Two weeks ago The Times-Advocate reported that the city council had deadlocked 2-2 on accepting a traffic safety grant of $515,000 (“Council rejects $515K in traffic safety funding.”)
Two council members, Olga Diaz and Consuelo Martinez voted to oppose accepting the grant. Both expressed concerns that such traffic stops target certain ethnicities and neighborhoods and don’t address root causes of the DUIs and traffic fatalities they aim to prevent.
City manager Jeff Epp decided to accept the grant anyway. After doing some research he determined that accepting a grant does not require a council action. He advised council members via email: “At the meeting this past week, the Council deadlocked on whether to approve the City’s receipt of a $515,000 grant to enhance traffic safety programs in the City for the upcoming year. The City planned to use the grant funds to improve community safety by focusing on drunk driving, distracted driving, excessive speed, pedestrian safety, and bicycle and motorcycle safety. Generally speaking, traffic safety is a significant problem in Escondido based upon recent statistics and these grant funds are extremely valuable. Indeed, our community experienced a particularly heartbreaking incident this past year when an impaired driver struck and killed four victims that were members of the same family and were out on their regular evening walk. The victims included two adults and two children.”

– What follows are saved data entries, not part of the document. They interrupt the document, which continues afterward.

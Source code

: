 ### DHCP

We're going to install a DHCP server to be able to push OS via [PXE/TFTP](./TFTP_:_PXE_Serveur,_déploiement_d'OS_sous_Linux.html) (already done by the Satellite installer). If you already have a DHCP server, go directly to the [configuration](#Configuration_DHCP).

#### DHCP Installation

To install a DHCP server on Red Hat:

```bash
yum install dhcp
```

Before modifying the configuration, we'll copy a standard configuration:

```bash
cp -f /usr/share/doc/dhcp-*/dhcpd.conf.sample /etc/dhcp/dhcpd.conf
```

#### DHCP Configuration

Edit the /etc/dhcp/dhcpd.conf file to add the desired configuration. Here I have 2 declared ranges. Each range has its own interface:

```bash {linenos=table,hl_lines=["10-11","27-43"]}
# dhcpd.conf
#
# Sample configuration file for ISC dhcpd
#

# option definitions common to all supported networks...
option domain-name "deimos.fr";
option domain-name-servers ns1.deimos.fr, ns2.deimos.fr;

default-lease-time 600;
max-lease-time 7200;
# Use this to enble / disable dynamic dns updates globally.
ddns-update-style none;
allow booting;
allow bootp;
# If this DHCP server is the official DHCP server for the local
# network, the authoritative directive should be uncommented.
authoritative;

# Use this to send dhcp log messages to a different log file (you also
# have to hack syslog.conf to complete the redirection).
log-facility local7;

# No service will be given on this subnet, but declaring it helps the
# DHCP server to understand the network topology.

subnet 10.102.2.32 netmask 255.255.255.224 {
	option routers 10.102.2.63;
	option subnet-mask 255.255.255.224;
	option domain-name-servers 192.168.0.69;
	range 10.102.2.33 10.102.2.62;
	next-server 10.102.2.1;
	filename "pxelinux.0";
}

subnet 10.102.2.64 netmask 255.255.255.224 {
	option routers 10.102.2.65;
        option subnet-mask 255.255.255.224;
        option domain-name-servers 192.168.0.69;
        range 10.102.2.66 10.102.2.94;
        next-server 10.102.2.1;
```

Epp continued, “Because the City Council did not provide definitive policy direction either way, and for many past years has routinely accepted this grant by either majority or unanimous votes, I determined to accept the funds and process the grant on the City’s behalf after learning that the grant program did not actually require consent of the legislative body. Indeed, this same Council approved the grant last year. Future Council action will be in the form of budget adjustments to accommodate revenue and expenditures.”
The city manager concluded, “From an operational standpoint, the traffic safety issues in our community certainly warrant accepting any assistance we can get, including these grant funds. Moreover, in light of our structural budget deficit, the ability to have more than half a million dollars of grant money to augment one of our core functions is critical. We will review the tape of the discussion of the policy concerns raised by the two ‘nay’ votes, including concerns about data, additional information on the grant allocation process, and the use and effectiveness of checkpoints and make sure we address those.”